DATA TO EXAMINE START
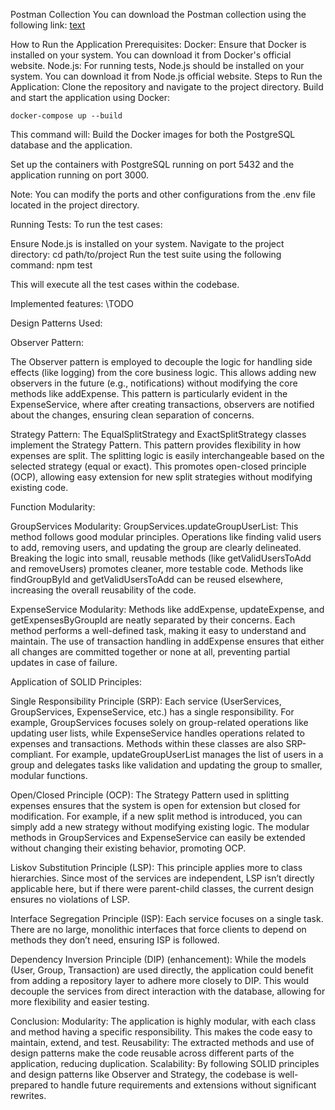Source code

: Postman Collection
You can download the Postman collection using the following link: 
    [text](https://drive.google.com/file/d/16sGxJhKHff8H5q9bM_i-0TpHz-5fVsN3/view?usp=sharing)

How to Run the Application
Prerequisites:
Docker: Ensure that Docker is installed on your system. You can download it from Docker's official website.
Node.js: For running tests, Node.js should be installed on your system. You can download it from Node.js official website.
Steps to Run the Application:
Clone the repository and navigate to the project directory.
Build and start the application using Docker:

    docker-compose up --build

This command will:
Build the Docker images for both the PostgreSQL database and the application.

Set up the containers with PostgreSQL running on port 5432 and the application running on port 3000.

Note: You can modify the ports and other configurations from the .env file located in the project directory.

Running Tests:
To run the test cases:

Ensure Node.js is installed on your system.
Navigate to the project directory:
    cd path/to/project
Run the test suite using the following command:
    npm test
  
This will execute all the test cases within the codebase.



Implemented features:
\\TODO

Design Patterns Used:

Observer Pattern:

The Observer pattern is employed to decouple the logic for handling side effects (like logging) from the core business logic. This allows adding new observers in the future (e.g., notifications) without modifying the core methods like addExpense.
This pattern is particularly evident in the ExpenseService, where after creating transactions, observers are notified about the changes, ensuring clean separation of concerns.


Strategy Pattern:
The EqualSplitStrategy and ExactSplitStrategy classes implement the Strategy Pattern. This pattern provides flexibility in how expenses are split. The splitting logic is easily interchangeable based on the selected strategy (equal or exact). This promotes open-closed principle (OCP), allowing easy extension for new split strategies without modifying existing code.



Function Modularity:

GroupServices Modularity:
GroupServices.updateGroupUserList: This method follows good modular principles. Operations like finding valid users to add, removing users, and updating the group are clearly delineated. Breaking the logic into small, reusable methods (like getValidUsersToAdd and removeUsers) promotes cleaner, more testable code.
Methods like findGroupById and getValidUsersToAdd can be reused elsewhere, increasing the overall reusability of the code.


ExpenseService Modularity:
Methods like addExpense, updateExpense, and getExpensesByGroupId are neatly separated by their concerns. Each method performs a well-defined task, making it easy to understand and maintain.
The use of transaction handling in addExpense ensures that either all changes are committed together or none at all, preventing partial updates in case of failure.



Application of SOLID Principles:

Single Responsibility Principle (SRP):
Each service (UserServices, GroupServices, ExpenseService, etc.) has a single responsibility. For example, GroupServices focuses solely on group-related operations like updating user lists, while ExpenseService handles operations related to expenses and transactions.
Methods within these classes are also SRP-compliant. For example, updateGroupUserList manages the list of users in a group and delegates tasks like validation and updating the group to smaller, modular functions.


Open/Closed Principle (OCP):
The Strategy Pattern used in splitting expenses ensures that the system is open for extension but closed for modification. For example, if a new split method is introduced, you can simply add a new strategy without modifying existing logic.
The modular methods in GroupServices and ExpenseService can easily be extended without changing their existing behavior, promoting OCP.

Liskov Substitution Principle (LSP):
This principle applies more to class hierarchies. Since most of the services are independent, LSP isn’t directly applicable here, but if there were parent-child classes, the current design ensures no violations of LSP.

Interface Segregation Principle (ISP):
Each service focuses on a single task. There are no large, monolithic interfaces that force clients to depend on methods they don’t need, ensuring ISP is followed.


Dependency Inversion Principle (DIP) (enhancement):
While the models (User, Group, Transaction) are used directly, the application could benefit from adding a repository layer to adhere more closely to DIP. This would decouple the services from direct interaction with the database, allowing for more flexibility and easier testing.


Conclusion:
Modularity: The application is highly modular, with each class and method having a specific responsibility. This makes the code easy to maintain, extend, and test.
Reusability: The extracted methods and use of design patterns make the code reusable across different parts of the application, reducing duplication.
Scalability: By following SOLID principles and design patterns like Observer and Strategy, the codebase is well-prepared to handle future requirements and extensions without significant rewrites.






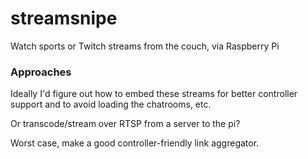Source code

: # streamsnipe
Watch sports or Twitch streams from the couch, via Raspberry Pi


### Approaches

Ideally I'd figure out how to embed these streams for better controller support and to avoid loading the chatrooms, etc.

Or transcode/stream over RTSP from a server to the pi?

Worst case, make a good controller-friendly link aggregator.
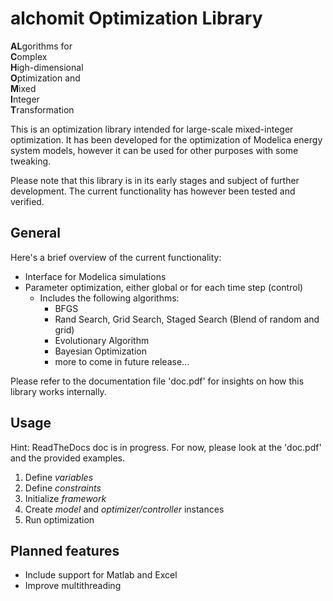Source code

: # alchomit Optimization Library
**AL**gorithms for <br />
**C**omplex<br /> 
**H**igh-dimensional<br />
**O**ptimization and<br />
**M**ixed<br />
**I**nteger<br />
**T**ransformation<br />

This is an optimization library intended for large-scale mixed-integer optimization. It has been developed for the 
optimization of Modelica energy system models, however it can be used for other purposes with some tweaking.

Please note that this library is in its early stages and subject of further development. The current functionality has 
however been tested and verified.

## General

Here's a brief overview of the current functionality:
- Interface for Modelica simulations
- Parameter optimization, either global or for each time step (control)
  - Includes the following algorithms:
    - BFGS
    - Rand Search, Grid Search, Staged Search (Blend of random and grid)
    - Evolutionary Algorithm
    - Bayesian Optimization
    - more to come in future release...

Please refer to the documentation file 'doc.pdf' for insights on how this library works internally.

## Usage

Hint: ReadTheDocs doc is in progress. For now, please look at the 'doc.pdf' and the provided examples.

1. Define *variables*
2. Define *constraints*
3. Initialize *framework*
4. Create *model* and *optimizer/controller* instances
5. Run optimization

## Planned features

- Include support for Matlab and Excel
- Improve multithreading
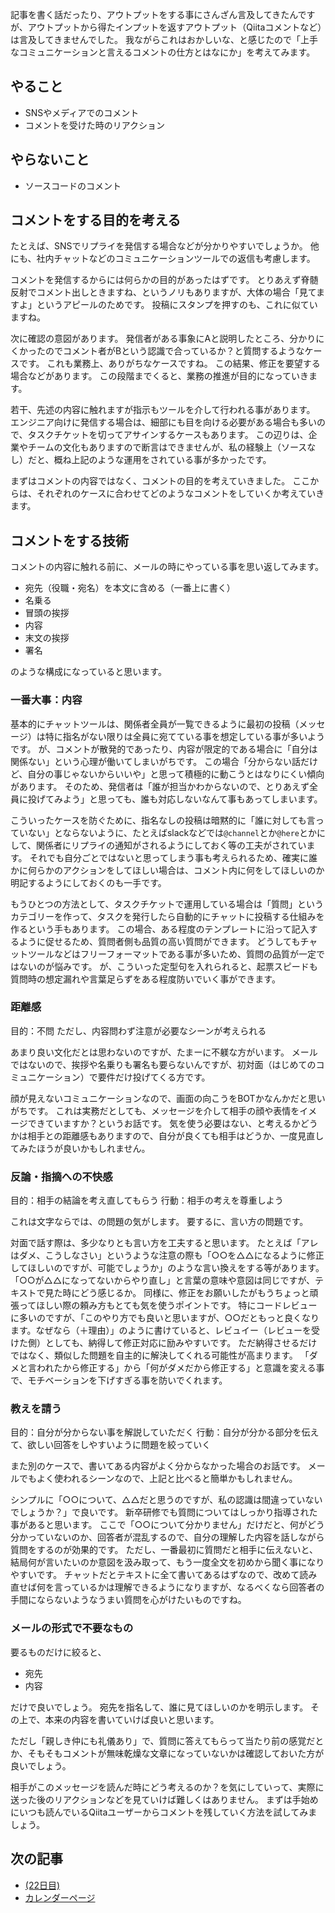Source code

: 記事を書く話だったり、アウトプットをする事にさんざん言及してきたんですが、アウトプットから得たインプットを返すアウトプット（Qiitaコメントなど）は言及してきませんでした。
我ながらこれはおかしいな、と感じたので「上手なコミュニケーションと言えるコメントの仕方とはなにか」を考えてみます。

## やること
- SNSやメディアでのコメント
- コメントを受けた時のリアクション

## やらないこと
- ソースコードのコメント

## コメントをする目的を考える
たとえば、SNSでリプライを発信する場合などが分かりやすいでしょうか。
他にも、社内チャットなどのコミュニケーションツールでの返信も考慮します。

コメントを発信するからには何らかの目的があったはずです。
とりあえず脊髄反射でコメント出しときますね、というノリもありますが、大体の場合「見てますよ」というアピールのためです。
投稿にスタンプを押すのも、これに似ていますね。

次に確認の意図があります。
発信者がある事象にAと説明したところ、分かりにくかったのでコメント者がBという認識で合っているか？と質問するようなケースです。
これも業務上、ありがちなケースですね。
この結果、修正を要望する場合などがあります。
この段階までくると、業務の推進が目的になっていきます。

若干、先述の内容に触れますが指示もツールを介して行われる事があります。
エンジニア向けに発信する場合は、細部にも目を向ける必要がある場合も多いので、タスクチケットを切ってアサインするケースもあります。
この辺りは、企業やチームの文化もありますので断言はできませんが、私の経験上（ソースなし）だと、概ね上記のような運用をされている事が多かったです。

まずはコメントの内容ではなく、コメントの目的を考えていきました。
ここからは、それぞれのケースに合わせてどのようなコメントをしていくか考えていきます。

## コメントをする技術
コメントの内容に触れる前に、メールの時にやっている事を思い返してみます。

- 宛先（役職・宛名）を本文に含める（一番上に書く）
- 名乗る
- 冒頭の挨拶
- 内容
- 末文の挨拶
- 署名

のような構成になっていると思います。

### 一番大事：内容
基本的にチャットツールは、関係者全員が一覧できるように最初の投稿（メッセージ）は特に指名がない限りは全員に宛てている事を想定している事が多いようです。
が、コメントが散発的であったり、内容が限定的である場合に「自分は関係ない」という心理が働いてしまいがちです。
この場合「分からない話だけど、自分の事じゃないからいいや」と思って積極的に動こうとはなりにくい傾向があります。
そのため、発信者は「誰が担当かわからないので、とりあえず全員に投げてみよう」と思っても、誰も対応しないなんて事もあってしまいます。

こういったケースを防ぐために、指名なしの投稿は暗黙的に「誰に対しても言っていない」とならないように、たとえばslackなどでは`@channel`とか`@here`とかにして、関係者にリプライの通知がされるようにしておく等の工夫がされています。
それでも自分ごとではないと思ってしまう事も考えられるため、確実に誰かに何らかのアクションをしてほしい場合は、コメント内に何をしてほしいのか明記するようにしておくのも一手です。

もうひとつの方法として、タスクチケットで運用している場合は「質問」というカテゴリーを作って、タスクを発行したら自動的にチャットに投稿する仕組みを作るという手もあります。
この場合、ある程度のテンプレートに沿って記入するように促せるため、質問者側も品質の高い質問ができます。
どうしてもチャットツールなどはフリーフォーマットである事が多いため、質問の品質が一定ではないのが悩みです。
が、こういった定型句を入れられると、起票スピードも質問時の想定漏れや言葉足らずをある程度防いでいく事ができます。

### 距離感
目的：不問
ただし、内容問わず注意が必要なシーンが考えられる

あまり良い文化だとは思わないのですが、たまーに不躾な方がいます。
メールではないので、挨拶や名乗りも署名も要らないんですが、初対面（はじめてのコミュニケーション）で要件だけ投げてくる方です。

顔が見えないコミュニケーションなので、画面の向こうをBOTかなんかだと思いがちです。
これは実務だとしても、メッセージを介して相手の顔や表情をイメージできていますか？というお話です。
気を使う必要はない、と考えるかどうかは相手との距離感もありますので、自分が良くても相手はどうか、一度見直してみたほうが良いかもしれません。

### 反論・指摘への不快感
目的：相手の結論を考え直してもらう
行動：相手の考えを尊重しよう

これは文字ならでは、の問題の気がします。
要するに、言い方の問題です。

対面で話す際は、多少なりとも言い方を工夫すると思います。
たとえば「アレはダメ、こうしなさい」というような注意の際も「○○を△△になるように修正してほしいのですが、可能でしょうか」のような言い換えをする等があります。
「○○が△△になってないからやり直し」と言葉の意味や意図は同じですが、テキストで見た時にどう感じるか。
同様に、修正をお願いしたがもうちょっと頑張ってほしい際の頼み方もとても気を使うポイントです。
特にコードレビューに多いのですが、「このやり方でも良いと思いますが、○○だともっと良くなります。なぜなら（＋理由）」のように書けていると、レビュイー（レビューを受けた側）としても、納得して修正対応に励みやすいです。
ただ納得させるだけではなく、類似した問題を自主的に解決してくれる可能性が高まります。
「ダメと言われたから修正する」から「何がダメだから修正する」と意識を変える事で、モチベーションを下げすぎる事を防いでくれます。

### 教えを請う
目的：自分が分からない事を解説していただく
行動：自分が分かる部分を伝えて、欲しい回答をしやすいように問題を絞っていく

また別のケースで、書いてある内容がよく分からなかった場合のお話です。
メールでもよく使われるシーンなので、上記と比べると簡単かもしれません。

シンプルに「○○について、△△だと思うのですが、私の認識は間違っていないでしょうか？」で良いです。
新卒研修でも質問についてはしっかり指導された事があると思います。
ここで「○○について分かりません」だけだと、何がどう分かっていないのか、回答者が混乱するので、自分の理解した内容を話しながら質問をするのが効果的です。
ただし、一番最初に質問だと相手に伝えないと、結局何が言いたいのか意図を汲み取って、もう一度全文を初めから聞く事になりやすいです。
チャットだとテキストに全て書いてあるはずなので、改めて読み直せば何を言っているかは理解できるようになりますが、なるべくなら回答者の手間にならないようなうまい質問を心がけたいものですね。

### メールの形式で不要なもの
要るものだけに絞ると、

- 宛先
- 内容

だけで良いでしょう。
宛先を指名して、誰に見てほしいのかを明示します。
その上で、本来の内容を書いていけば良いと思います。

ただし「親しき仲にも礼儀あり」で、質問に答えてもらって当たり前の感覚だとか、そもそもコメントが無味乾燥な文章になっていないかは確認しておいた方が良いでしょう。

相手がこのメッセージを読んだ時にどう考えるのか？を気にしていって、実際に送った後のリアクションなどを見ていけば難しくはありません。
まずは手始めにいつも読んでいるQiitaユーザーからコメントを残していく方法を試してみましょう。

## 次の記事
- [(22日目) ](https://qiita.com/nomurasan/items/)
- [カレンダーページ](https://qiita.com/advent-calendar/2022/oreno_nomurasan2022)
DATA TO EXAMINE END
PROBLEM STATEMENT: What you give back should be exactly the lines of the data above from the line with "You can download the" through the line with "Ensure Node.js is installed on your system.", both of those included, and nothing more.

RESULT FOR THIS EXERCISE:
You can download the Postman collection using the following link: 
    [text](https://drive.google.com/file/d/16sGxJhKHff8H5q9bM_i-0TpHz-5fVsN3/view?usp=sharing)

How to Run the Application
Prerequisites:
Docker: Ensure that Docker is installed on your system. You can download it from Docker's official website.
Node.js: For running tests, Node.js should be installed on your system. You can download it from Node.js official website.
Steps to Run the Application:
Clone the repository and navigate to the project directory.
Build and start the application using Docker:

    docker-compose up --build

This command will:
Build the Docker images for both the PostgreSQL database and the application.

Set up the containers with PostgreSQL running on port 5432 and the application running on port 3000.

Note: You can modify the ports and other configurations from the .env file located in the project directory.

Running Tests:
To run the test cases:

Ensure Node.js is installed on your system.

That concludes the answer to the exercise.